If we start from this idea that culture speaks to largely habitual patterns of feeling and thinking within a community, then it follows that culture change involves changing those habitual patterns. This begs the question about how we can change those patterns. In our work, we see this as process of creating conscious choice points at the times when the habitual pattern is likely to occur and then making choices that are aligned with our desired outcome. The effectiveness with which we consistently do this will dictate the extent of the shifts in our habitual patterns.
How does this apply to organisations who state their desire to shift their culture? It is clear that organisational leaders have the largest impact on an organisation’s culture so when we look at how effective an organisation is being at creating a designed culture we can begin by asking ourselves a simple question. When they are making everyday decisions, do the leaders give no thought, after-thought or fore-thought to culture?
Anecdotally, it would seem that the overwhelming answer is that they give culture no thought in their everyday decision making processes, leaving them in their habitual thinking patterns and hence the culture stays the same. Sure they may think about culture at times when it is brought to their attention such as when culture or engagement surveys are conducted or when they engage in periodic culture events but they do not think about it as part of their everyday practice.
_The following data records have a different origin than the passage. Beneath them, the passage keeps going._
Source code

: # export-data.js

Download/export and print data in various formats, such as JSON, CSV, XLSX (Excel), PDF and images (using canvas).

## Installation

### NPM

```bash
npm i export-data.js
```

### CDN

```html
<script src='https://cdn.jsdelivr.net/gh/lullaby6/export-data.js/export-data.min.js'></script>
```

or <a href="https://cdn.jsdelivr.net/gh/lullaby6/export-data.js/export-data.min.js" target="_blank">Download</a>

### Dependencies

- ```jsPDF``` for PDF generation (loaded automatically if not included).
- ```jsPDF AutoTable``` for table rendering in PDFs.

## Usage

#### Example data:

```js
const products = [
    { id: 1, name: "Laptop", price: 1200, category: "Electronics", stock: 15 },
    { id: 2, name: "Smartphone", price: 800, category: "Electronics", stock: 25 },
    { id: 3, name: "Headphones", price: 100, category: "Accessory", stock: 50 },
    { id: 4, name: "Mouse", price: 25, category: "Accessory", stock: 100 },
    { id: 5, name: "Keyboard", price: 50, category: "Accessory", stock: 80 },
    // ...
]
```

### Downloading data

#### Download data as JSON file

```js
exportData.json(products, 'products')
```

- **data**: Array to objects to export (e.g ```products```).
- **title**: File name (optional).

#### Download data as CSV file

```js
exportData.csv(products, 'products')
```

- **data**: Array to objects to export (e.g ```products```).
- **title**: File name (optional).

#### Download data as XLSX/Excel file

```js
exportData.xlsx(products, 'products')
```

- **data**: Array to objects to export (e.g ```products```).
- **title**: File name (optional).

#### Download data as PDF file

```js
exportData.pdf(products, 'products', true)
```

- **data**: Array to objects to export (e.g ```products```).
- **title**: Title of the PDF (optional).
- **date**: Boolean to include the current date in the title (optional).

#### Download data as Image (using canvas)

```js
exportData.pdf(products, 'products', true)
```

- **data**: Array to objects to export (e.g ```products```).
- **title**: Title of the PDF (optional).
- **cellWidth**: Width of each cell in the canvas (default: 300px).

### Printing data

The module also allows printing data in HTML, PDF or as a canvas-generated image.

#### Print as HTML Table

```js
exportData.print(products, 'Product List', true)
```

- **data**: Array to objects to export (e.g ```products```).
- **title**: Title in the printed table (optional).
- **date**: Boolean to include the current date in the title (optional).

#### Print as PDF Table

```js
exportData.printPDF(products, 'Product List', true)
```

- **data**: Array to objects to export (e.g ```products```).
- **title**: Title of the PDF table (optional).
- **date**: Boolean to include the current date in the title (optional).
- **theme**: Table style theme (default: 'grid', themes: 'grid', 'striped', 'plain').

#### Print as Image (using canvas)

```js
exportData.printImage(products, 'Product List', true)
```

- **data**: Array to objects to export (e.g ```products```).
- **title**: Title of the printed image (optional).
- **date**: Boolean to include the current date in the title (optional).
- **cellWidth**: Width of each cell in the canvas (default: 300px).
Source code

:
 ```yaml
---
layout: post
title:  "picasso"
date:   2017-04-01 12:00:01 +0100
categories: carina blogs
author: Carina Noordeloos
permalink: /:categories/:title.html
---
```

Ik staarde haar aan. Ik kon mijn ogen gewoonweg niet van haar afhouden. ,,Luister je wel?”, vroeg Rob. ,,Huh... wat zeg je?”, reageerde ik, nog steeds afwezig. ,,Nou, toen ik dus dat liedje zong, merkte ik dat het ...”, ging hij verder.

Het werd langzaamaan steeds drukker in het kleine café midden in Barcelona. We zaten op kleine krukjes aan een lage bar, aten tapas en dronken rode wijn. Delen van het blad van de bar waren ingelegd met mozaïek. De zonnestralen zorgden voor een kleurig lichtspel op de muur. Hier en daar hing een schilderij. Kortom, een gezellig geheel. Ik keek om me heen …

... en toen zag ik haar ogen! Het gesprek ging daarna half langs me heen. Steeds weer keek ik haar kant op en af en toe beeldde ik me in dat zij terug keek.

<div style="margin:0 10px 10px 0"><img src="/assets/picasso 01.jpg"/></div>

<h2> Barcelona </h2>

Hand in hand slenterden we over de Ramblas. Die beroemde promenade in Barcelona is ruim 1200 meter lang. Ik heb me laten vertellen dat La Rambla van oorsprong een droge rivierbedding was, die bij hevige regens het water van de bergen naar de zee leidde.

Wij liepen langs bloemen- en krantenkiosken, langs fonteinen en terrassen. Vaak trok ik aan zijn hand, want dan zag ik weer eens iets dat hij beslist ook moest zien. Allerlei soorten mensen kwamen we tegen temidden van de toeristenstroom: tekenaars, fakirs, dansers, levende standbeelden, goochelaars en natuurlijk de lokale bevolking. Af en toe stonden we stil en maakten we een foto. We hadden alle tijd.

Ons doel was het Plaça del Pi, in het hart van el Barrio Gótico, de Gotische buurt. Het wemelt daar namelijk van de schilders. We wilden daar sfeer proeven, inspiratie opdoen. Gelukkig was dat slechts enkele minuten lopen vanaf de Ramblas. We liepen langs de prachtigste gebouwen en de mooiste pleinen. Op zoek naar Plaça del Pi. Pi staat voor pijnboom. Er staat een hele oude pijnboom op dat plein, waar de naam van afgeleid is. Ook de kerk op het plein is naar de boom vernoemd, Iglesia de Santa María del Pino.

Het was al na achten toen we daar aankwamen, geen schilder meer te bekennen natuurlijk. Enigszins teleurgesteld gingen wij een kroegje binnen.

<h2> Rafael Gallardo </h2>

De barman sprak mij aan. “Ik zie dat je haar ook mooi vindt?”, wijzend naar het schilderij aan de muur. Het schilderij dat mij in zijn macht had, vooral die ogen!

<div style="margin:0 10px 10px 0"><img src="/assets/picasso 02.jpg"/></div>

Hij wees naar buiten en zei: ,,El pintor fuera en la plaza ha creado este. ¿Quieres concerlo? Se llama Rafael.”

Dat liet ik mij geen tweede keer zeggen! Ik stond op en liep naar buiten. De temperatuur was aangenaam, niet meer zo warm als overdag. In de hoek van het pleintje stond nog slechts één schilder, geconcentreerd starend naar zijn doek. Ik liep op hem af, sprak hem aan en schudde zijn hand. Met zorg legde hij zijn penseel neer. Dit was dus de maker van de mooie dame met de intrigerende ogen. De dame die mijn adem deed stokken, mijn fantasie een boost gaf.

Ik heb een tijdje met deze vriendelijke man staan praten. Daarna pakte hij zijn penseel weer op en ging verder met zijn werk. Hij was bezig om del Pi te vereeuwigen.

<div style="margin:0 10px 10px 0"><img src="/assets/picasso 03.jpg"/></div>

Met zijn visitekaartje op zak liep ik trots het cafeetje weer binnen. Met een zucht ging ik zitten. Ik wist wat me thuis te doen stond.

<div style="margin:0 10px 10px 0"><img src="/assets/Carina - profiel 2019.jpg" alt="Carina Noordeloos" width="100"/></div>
There are those leaders who tend to be more cognitive of culture and who respond with after-thought. These after-thoughts are likely to occur after something has gone wrong in a cultural sense which then prompts reactive reflection about what has occurred. Although this can be helpful in terms of learning, it is not likely generate new habitual patterns in the short or medium term. It also tends to require a circumstance to generate the response, which is not conducive to creating a designed culture.
Fore-thought is the key in shifting habitual patterns. It requires strategies to create awareness in the moment in order to create a choice to think about culture as it is needed. You might like to go back to one of our earlier articles on creating awareness to explore how to do this more systematically. This article can be found on our web site at http://www.talkingabout.com.au/articles/Learning/CreatingAwareness.htm or in our newsletter from January 2007.
If you are seeking culture change in your organisation and are struggling to see how this is being achieved or can be achieved, we invite you to go back to basics and simply ask yourself, “Am I daily dealing with culture with fore-thought, after-thought or no thought?” The answer may be very revealing.